Para tornar a noção de interdiscursividade mais operacional, Maingueneau (2008a) faz uma distinção entre três instâncias do interdiscurso: universo, campo e espaço discursivos. Ele chama de “ ‘universo discursivo’ o conjunto de formações discursivas de todos os tipos que interagem numa conjuntura dada” (MAINGUENEAU, 2008a, p. 33); entretanto, esse conjunto é tão amplo, que representa pouco interesse para o analista, pois não pode ser apreendido em sua globalidade. No caso da nossa pesquisa, o universo discursivo seria todo o conjunto de discursos sobre a Educação Profissional Brasileira, objeto humanamente impossível de ser analisado. O universo discursivo apenas define “o horizonte a partir do qual serão construídos domínios suscetíveis de ser estudados, os ‘campos discursivos’” (MAINGUENEAU, 2008a, p. 33). Por campos discursivos, Maingueneau compreende como “um conjunto de formações discursivas que se encontram em concorrência, se delimitam reciprocamente em uma região determinada do universo discursivo” (MAINGUENEAU, 2008a, p. 34). Brandão (2006) explica que “as formações discursivas que constituem um campo discursivo possuem a mesma formação social, mas divergem na maneira de preenchê-la, o que faz com que se encontrem ou em relação polêmica, ou de aliança, ou de neutralidade” (BRANDÃO, 2006, p. 90); por exemplo, neste trabalho, o campo jurídico que regulamenta a Educação Profissional Brasileira.
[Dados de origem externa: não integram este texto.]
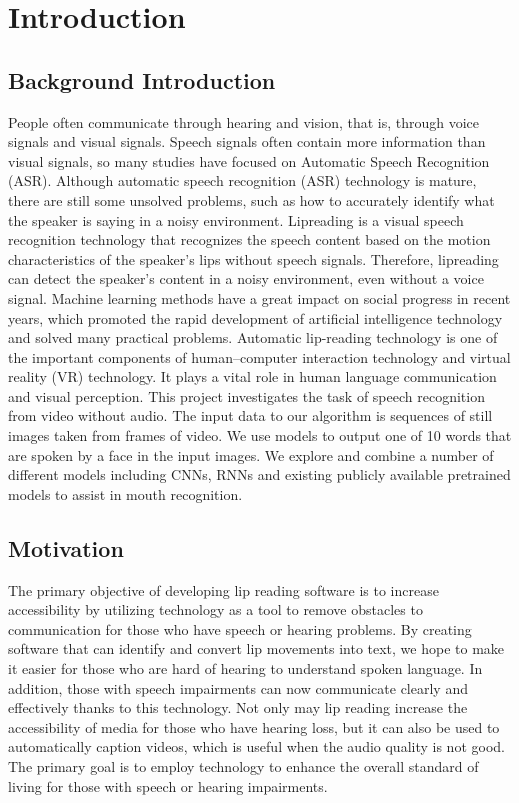      \chapter{Introduction}
        \section{Background Introduction}People often communicate through hearing and vision, that is, through voice signals and visual signals. Speech signals often contain more information than visual signals, so many studies have focused on Automatic Speech Recognition (ASR). Although automatic speech recognition (ASR) technology is mature, there are still some unsolved problems, such as how to accurately identify what the speaker is saying in a noisy environment. Lipreading is a visual speech recognition technology that recognizes the speech content based on the motion characteristics of the speaker’s lips without speech signals. Therefore, lipreading can detect the speaker’s content in a noisy environment, even without a voice signal.
Machine learning methods have a great impact on social progress in recent years, which promoted the rapid development of artificial intelligence technology and solved many practical problems. Automatic lip-reading technology is one of the important components of human–computer interaction technology and virtual reality (VR) technology. It plays a vital role in human language communication and visual perception. This project investigates the task of speech recognition from video without audio. The input data to our algorithm is sequences of still images taken from frames of video. We use models to output one of 10 words that are spoken by a face in the input images. We explore and combine a number of different models including CNNs, RNNs and existing publicly available pretrained models to assist in mouth recognition. 
        
       
        \section{Motivation}
        The primary objective of developing lip reading software is to increase accessibility by utilizing technology as a tool to remove obstacles to communication for those who have speech or hearing problems. By creating software that can identify and convert lip movements into text, we hope to make it easier for those who are hard of hearing to understand spoken language. In addition, those with speech impairments can now communicate clearly and effectively thanks to this technology. Not only may lip reading increase the accessibility of media for those who have hearing loss, but it can also be used to automatically caption videos, which is useful when the audio quality is not good. The primary goal is to employ technology to enhance the overall standard of living for those with speech or hearing impairments.
        
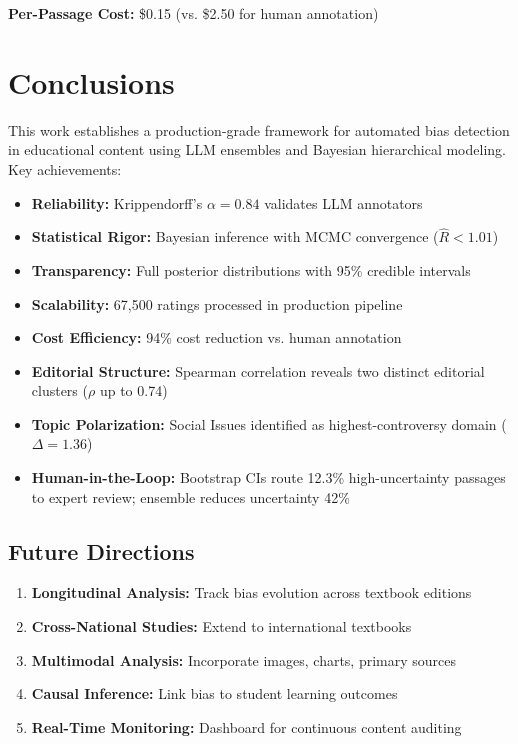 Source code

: \documentclass[11pt,a4paper]{article}
\begin{document}
\textbf{Per-Passage Cost:} \$0.15 (vs. \$2.50 for human annotation)

\section{Conclusions}

This work establishes a production-grade framework for automated bias detection in educational content using LLM ensembles and Bayesian hierarchical modeling. Key achievements:

\begin{itemize}
    \item \textbf{Reliability:} Krippendorff's $\alpha = 0.84$ validates LLM annotators
    \item \textbf{Statistical Rigor:} Bayesian inference with MCMC convergence ($\hat{R} < 1.01$)
    \item \textbf{Transparency:} Full posterior distributions with 95\% credible intervals
    \item \textbf{Scalability:} 67,500 ratings processed in production pipeline
    \item \textbf{Cost Efficiency:} 94\% cost reduction vs. human annotation
    \item \textbf{Editorial Structure:} Spearman correlation reveals two distinct editorial clusters ($\rho$ up to 0.74)
    \item \textbf{Topic Polarization:} Social Issues identified as highest-controversy domain ($\Delta = 1.36$)
    \item \textbf{Human-in-the-Loop:} Bootstrap CIs route 12.3\% high-uncertainty passages to expert review; ensemble reduces uncertainty 42\%
\end{itemize}

\subsection{Future Directions}

\begin{enumerate}
    \item \textbf{Longitudinal Analysis:} Track bias evolution across textbook editions
    \item \textbf{Cross-National Studies:} Extend to international textbooks
    \item \textbf{Multimodal Analysis:} Incorporate images, charts, primary sources
    \item \textbf{Causal Inference:} Link bias to student learning outcomes
    \item \textbf{Real-Time Monitoring:} Dashboard for continuous content auditing
\end{enumerate}
\end{document}
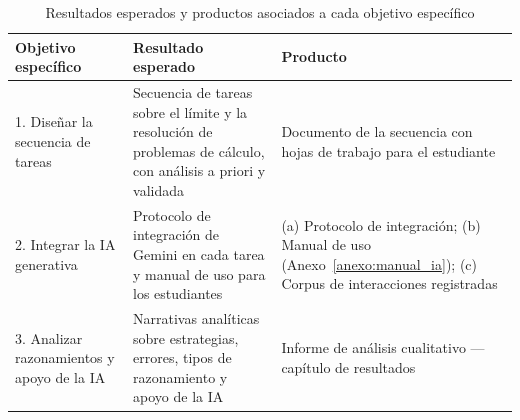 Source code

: \begin{table}[H]
\centering
\caption{Resultados esperados y productos asociados a cada objetivo específico}
\label{tab:resultados_esperados}
\small
\begin{tabular}{|p{4cm}|p{5cm}|p{4.5cm}|}
\hline
\textbf{Objetivo específico} & \textbf{Resultado esperado} & \textbf{Producto} \\
\hline
1. Diseñar la secuencia de tareas &
Secuencia de tareas sobre el límite y la resolución de problemas de cálculo, con análisis a priori y validada &
Documento de la secuencia con hojas de trabajo para el estudiante \\
\hline
2. Integrar la IA generativa &
Protocolo de integración de Gemini en cada tarea y manual de uso para los estudiantes &
(a) Protocolo de integración; (b) Manual de uso (Anexo~\ref{anexo:manual_ia}); (c) Corpus de interacciones registradas \\
\hline
3. Analizar razonamientos y apoyo de la IA &
Narrativas analíticas sobre estrategias, errores, tipos de razonamiento y apoyo de la IA &
Informe de análisis cualitativo --- capítulo de resultados \\
\hline
\end{tabular}
\end{table}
É no interior do campo discursivo que se constitui um discurso, e levantamos a hipótese de que essa constituição pode deixar-se descrever em termos de operações regulares sobre formações discursivas já existentes. O que não significa, entretanto, que um discurso se constitua da mesma forma com todos os discursos desse campo; e isso em razão de sua evidente heterogeneidade: uma hierarquia instável opõe discursos dominantes e dominados e todos eles não se situam necessariamente no mesmo plano (MAINGUENEAU, 2008a, p. 34-35).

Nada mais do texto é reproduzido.